Something in his voice breaks her resolve, right then. Maybe it’s the desperation, the gentle urging – or the lilting notes of tenderness. But whatever it may be, it finally compels her to turn her head and look sideways at where Frank sits, their daughter snuggled safely in his arms. His eyes are still teary, but they’re two blue pools of sheer tenderness now, with pride glimmering in them, along with something… Something dangerously close to happiness. Joy.

Finally, she nods.

“Okay.” She sucks in a trembling breath, sitting up slightly. “Give her to me.”

As he passes the baby into her arms, briefly, it strikes Laurel for the first time just how unfair it all is, how it shouldn’t _be_ this way. Holding her daughter for the first time should be the most wonderful moment in her life, not the most excruciating. The bundle in her arms should be squirming, squalling; not lying limp and lifeless and growing colder by the second, forced out of the safe haven of her womb prematurely. She should’ve _stayed_ there. She should’ve stayed inside her, where she had been safe, sheltered by her body. The misery overtakes her before she can help it – and she’s about to change her mind at the last second and turn away once more, when she catches a glimpse of her daughter’s face.

It takes her breath away. Immediately, she stops crying, goes still, because… He’s right.

Frank is right. She’s beautiful. Perfect. She’s never seen a more perfect baby before in her life.

Her little eyes are closed.
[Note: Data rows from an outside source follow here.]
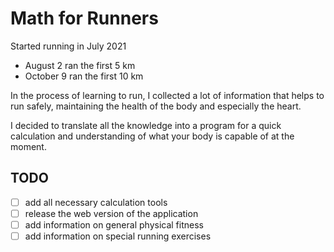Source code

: # Math for Runners

Started running in July 2021
- August 2 ran the first 5 km
- October 9 ran the first 10 km

In the process of learning to run, I collected a lot of information that helps to run safely, maintaining the health of the body and especially the heart.

I decided to translate all the knowledge into a program for a quick calculation and understanding of what your body is capable of at the moment.

## TODO
- [ ] add all necessary calculation tools
- [ ] release the web version of the application
- [ ] add information on general physical fitness
- [ ] add information on special running exercises
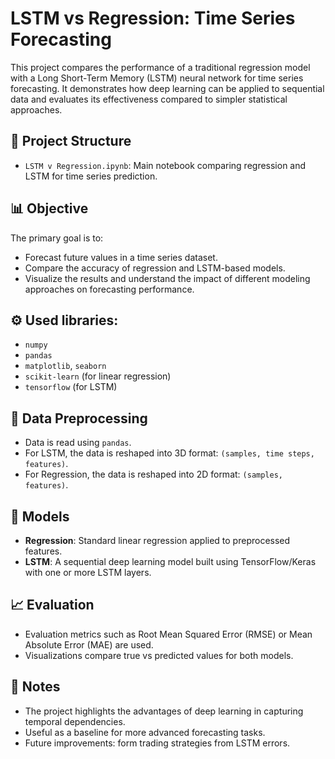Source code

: # LSTM vs Regression: Time Series Forecasting

This project compares the performance of a traditional regression model with a Long Short-Term Memory (LSTM) neural network for time series forecasting. It demonstrates how deep learning can be applied to sequential data and evaluates its effectiveness compared to simpler statistical approaches.

## 📁 Project Structure

- `LSTM v Regression.ipynb`: Main notebook comparing regression and LSTM for time series prediction.

## 📊 Objective

The primary goal is to:
- Forecast future values in a time series dataset.
- Compare the accuracy of regression and LSTM-based models.
- Visualize the results and understand the impact of different modeling approaches on forecasting performance.

## ⚙️ Used libraries:
- `numpy`
- `pandas`
- `matplotlib`, `seaborn`
- `scikit-learn` (for linear regression)
- `tensorflow` (for LSTM)

## 🧹 Data Preprocessing

- Data is read using `pandas`.
- For LSTM, the data is reshaped into 3D format: `(samples, time steps, features)`.
- For Regression, the data is reshaped into 2D format: `(samples, features)`.

## 🧠 Models

- **Regression**: Standard linear regression applied to preprocessed features.
- **LSTM**: A sequential deep learning model built using TensorFlow/Keras with one or more LSTM layers.

## 📈 Evaluation

- Evaluation metrics such as Root Mean Squared Error (RMSE) or Mean Absolute Error (MAE) are used.
- Visualizations compare true vs predicted values for both models.

## 📝 Notes

- The project highlights the advantages of deep learning in capturing temporal dependencies.
- Useful as a baseline for more advanced forecasting tasks.
- Future improvements: form trading strategies from LSTM errors.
If she didn’t know better, Laurel would think she was just dozing. Her skin is pruned and pink. She has a head of dark, downy hair, cupid’s bow lip, a chin that curves gently and stubby fingers the size of… God, she doesn’t even know, they’re so tiny. She’s light, the lightest weight in the world, yet somehow the heaviest, to Laurel. She fits into the crook of her arm like she was made to be there, and Laurel knows she was: made to be there, made from her. Her heart swells as she takes in the sight of her, committing each minuscule detail to memory: from the way her hair feels when she strokes it, to the almost imperceptible furrow of her brow, to the silky-smoothness of her skin.

She’s so scared she’ll forget it all. That’s what she’s afraid of, deep down; not getting too attached, being unable to let go… She’s so afraid she’ll forget what her daughter looks like in this moment that she wants to weep all over again.

“She is,” Laurel breathes, sniffling. “Perfect. I didn’t… I-I didn’t know it was… possible, for…”

She drifts off. Thankfully, Frank finishes for her, “For somebody to be so perfect?”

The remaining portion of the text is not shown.